▸ Work instruction: Find the line containing "#### 코어 플러그인" in the entries below. Restate it and each line after it, word for word, up to and including the line containing "#### 커뮤니티 플러그인".

▸ Information supplied:
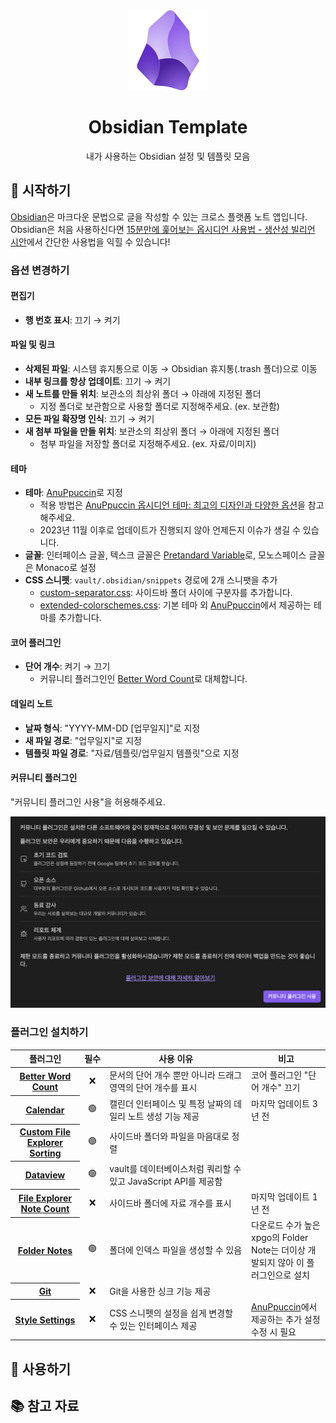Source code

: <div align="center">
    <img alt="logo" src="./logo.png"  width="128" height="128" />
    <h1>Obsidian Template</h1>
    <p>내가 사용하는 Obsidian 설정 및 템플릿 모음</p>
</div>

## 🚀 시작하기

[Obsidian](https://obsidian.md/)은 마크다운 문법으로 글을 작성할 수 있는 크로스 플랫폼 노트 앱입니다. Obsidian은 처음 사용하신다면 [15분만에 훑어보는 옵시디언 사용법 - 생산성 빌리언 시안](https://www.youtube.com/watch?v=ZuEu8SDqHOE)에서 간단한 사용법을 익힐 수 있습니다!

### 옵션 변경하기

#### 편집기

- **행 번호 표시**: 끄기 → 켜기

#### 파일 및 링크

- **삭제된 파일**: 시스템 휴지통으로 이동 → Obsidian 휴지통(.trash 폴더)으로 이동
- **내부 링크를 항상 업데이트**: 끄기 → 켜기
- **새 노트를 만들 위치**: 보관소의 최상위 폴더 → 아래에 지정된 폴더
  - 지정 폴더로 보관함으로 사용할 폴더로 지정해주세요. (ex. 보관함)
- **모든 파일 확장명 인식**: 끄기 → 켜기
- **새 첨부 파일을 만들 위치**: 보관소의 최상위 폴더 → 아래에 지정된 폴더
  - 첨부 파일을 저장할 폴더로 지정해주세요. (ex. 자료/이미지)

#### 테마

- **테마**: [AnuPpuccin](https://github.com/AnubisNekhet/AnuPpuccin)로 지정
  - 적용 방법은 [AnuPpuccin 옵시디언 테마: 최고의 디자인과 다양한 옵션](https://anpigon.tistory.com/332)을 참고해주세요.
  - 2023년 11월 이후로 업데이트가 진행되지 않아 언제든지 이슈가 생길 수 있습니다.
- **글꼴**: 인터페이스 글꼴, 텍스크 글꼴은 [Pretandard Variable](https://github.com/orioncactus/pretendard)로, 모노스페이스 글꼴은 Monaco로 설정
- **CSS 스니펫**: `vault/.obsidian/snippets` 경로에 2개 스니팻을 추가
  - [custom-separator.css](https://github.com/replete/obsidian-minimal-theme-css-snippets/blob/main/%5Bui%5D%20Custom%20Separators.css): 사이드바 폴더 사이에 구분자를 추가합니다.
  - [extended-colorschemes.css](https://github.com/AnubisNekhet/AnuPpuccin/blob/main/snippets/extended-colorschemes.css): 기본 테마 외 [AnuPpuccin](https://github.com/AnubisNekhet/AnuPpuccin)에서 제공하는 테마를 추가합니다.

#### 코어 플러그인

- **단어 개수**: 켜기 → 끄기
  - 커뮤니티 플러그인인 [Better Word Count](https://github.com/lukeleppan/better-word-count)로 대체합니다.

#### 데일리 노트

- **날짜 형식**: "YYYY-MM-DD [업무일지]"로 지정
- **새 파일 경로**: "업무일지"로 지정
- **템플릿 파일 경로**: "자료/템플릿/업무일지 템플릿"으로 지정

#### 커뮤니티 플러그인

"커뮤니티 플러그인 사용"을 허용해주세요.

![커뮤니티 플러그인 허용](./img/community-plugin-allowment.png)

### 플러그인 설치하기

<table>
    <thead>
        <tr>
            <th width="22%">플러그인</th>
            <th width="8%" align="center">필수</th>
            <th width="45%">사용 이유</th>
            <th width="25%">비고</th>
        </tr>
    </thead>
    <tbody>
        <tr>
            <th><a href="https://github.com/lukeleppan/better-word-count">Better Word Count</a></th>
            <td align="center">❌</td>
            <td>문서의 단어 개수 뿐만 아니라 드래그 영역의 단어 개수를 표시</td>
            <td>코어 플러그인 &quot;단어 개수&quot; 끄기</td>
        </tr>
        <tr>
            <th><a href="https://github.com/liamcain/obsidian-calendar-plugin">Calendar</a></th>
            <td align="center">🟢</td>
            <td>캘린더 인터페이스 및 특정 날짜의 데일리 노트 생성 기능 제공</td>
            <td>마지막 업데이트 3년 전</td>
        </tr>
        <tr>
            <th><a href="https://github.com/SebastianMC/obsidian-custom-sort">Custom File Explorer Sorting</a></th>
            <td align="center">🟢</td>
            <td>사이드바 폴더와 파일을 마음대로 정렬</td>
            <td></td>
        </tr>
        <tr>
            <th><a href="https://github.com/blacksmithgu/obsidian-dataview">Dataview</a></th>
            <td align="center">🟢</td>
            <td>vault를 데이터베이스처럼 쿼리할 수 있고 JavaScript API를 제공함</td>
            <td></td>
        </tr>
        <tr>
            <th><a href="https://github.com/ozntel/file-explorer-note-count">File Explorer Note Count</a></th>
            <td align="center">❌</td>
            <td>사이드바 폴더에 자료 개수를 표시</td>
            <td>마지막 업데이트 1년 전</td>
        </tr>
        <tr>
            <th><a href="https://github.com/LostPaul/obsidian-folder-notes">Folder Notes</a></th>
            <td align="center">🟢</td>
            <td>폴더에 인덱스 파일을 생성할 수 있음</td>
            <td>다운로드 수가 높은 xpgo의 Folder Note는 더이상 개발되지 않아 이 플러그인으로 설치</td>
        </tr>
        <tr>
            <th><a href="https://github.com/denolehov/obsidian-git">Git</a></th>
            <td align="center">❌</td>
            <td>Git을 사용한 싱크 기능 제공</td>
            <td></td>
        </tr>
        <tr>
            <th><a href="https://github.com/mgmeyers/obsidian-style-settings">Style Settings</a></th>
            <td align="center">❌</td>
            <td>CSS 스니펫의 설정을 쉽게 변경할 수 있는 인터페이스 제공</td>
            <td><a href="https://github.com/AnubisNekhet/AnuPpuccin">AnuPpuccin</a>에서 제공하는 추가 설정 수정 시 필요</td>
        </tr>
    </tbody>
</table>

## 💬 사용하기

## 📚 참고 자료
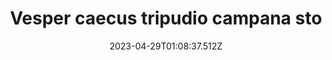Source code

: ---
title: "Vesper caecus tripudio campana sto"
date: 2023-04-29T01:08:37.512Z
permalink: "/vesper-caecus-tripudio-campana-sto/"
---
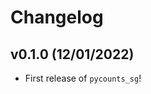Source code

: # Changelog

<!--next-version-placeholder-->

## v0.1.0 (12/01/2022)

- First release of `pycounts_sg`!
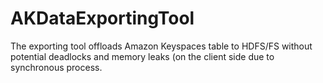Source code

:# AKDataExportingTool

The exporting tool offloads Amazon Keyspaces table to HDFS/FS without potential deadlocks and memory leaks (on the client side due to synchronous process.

==

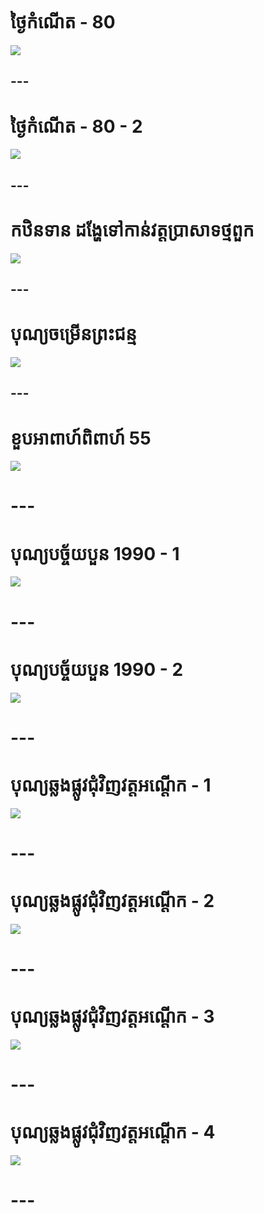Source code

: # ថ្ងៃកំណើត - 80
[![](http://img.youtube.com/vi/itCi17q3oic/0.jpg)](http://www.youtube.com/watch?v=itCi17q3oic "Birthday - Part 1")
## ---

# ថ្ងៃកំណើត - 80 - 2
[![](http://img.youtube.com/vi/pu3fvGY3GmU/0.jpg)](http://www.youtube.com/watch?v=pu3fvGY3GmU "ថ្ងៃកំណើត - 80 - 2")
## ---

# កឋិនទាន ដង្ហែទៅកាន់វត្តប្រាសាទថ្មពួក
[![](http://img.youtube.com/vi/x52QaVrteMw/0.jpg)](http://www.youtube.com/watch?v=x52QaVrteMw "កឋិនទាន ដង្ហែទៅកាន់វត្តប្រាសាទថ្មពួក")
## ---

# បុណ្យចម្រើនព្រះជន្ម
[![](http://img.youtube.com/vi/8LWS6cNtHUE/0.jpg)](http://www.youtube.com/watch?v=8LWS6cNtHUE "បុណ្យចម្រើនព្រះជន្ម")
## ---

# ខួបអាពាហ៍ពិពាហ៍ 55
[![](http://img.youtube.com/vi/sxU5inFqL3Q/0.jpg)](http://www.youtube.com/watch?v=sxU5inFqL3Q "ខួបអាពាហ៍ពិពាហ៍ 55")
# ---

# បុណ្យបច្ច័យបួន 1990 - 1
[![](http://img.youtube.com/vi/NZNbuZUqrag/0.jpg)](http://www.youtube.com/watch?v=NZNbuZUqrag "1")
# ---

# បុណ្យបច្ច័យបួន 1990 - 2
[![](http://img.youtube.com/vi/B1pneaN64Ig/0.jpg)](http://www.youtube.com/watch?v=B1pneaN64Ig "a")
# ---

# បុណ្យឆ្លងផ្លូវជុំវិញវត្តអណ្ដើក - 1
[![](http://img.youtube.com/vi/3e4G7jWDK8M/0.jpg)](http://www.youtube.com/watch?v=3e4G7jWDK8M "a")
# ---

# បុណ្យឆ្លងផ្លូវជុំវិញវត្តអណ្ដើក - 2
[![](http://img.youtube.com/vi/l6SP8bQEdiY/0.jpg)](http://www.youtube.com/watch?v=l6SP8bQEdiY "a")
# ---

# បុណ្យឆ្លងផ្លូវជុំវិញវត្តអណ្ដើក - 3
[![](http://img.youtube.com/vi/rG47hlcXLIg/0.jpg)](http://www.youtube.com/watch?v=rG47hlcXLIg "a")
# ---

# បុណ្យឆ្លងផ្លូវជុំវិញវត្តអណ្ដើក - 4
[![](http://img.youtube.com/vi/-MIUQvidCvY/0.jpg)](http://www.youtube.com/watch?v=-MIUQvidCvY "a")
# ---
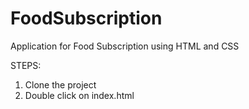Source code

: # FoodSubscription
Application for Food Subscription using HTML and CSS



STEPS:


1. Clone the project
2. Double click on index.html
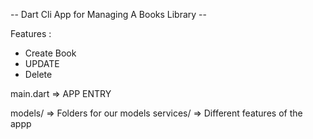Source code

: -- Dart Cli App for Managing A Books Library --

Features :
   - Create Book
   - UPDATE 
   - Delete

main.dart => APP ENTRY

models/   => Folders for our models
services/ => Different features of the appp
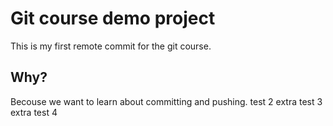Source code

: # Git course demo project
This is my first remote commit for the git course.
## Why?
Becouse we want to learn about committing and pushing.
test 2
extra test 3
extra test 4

▸ Exercise response:
#### 코어 플러그인

- **단어 개수**: 켜기 → 끄기
  - 커뮤니티 플러그인인 [Better Word Count](https://github.com/lukeleppan/better-word-count)로 대체합니다.

#### 데일리 노트

- **날짜 형식**: "YYYY-MM-DD [업무일지]"로 지정
- **새 파일 경로**: "업무일지"로 지정
- **템플릿 파일 경로**: "자료/템플릿/업무일지 템플릿"으로 지정

#### 커뮤니티 플러그인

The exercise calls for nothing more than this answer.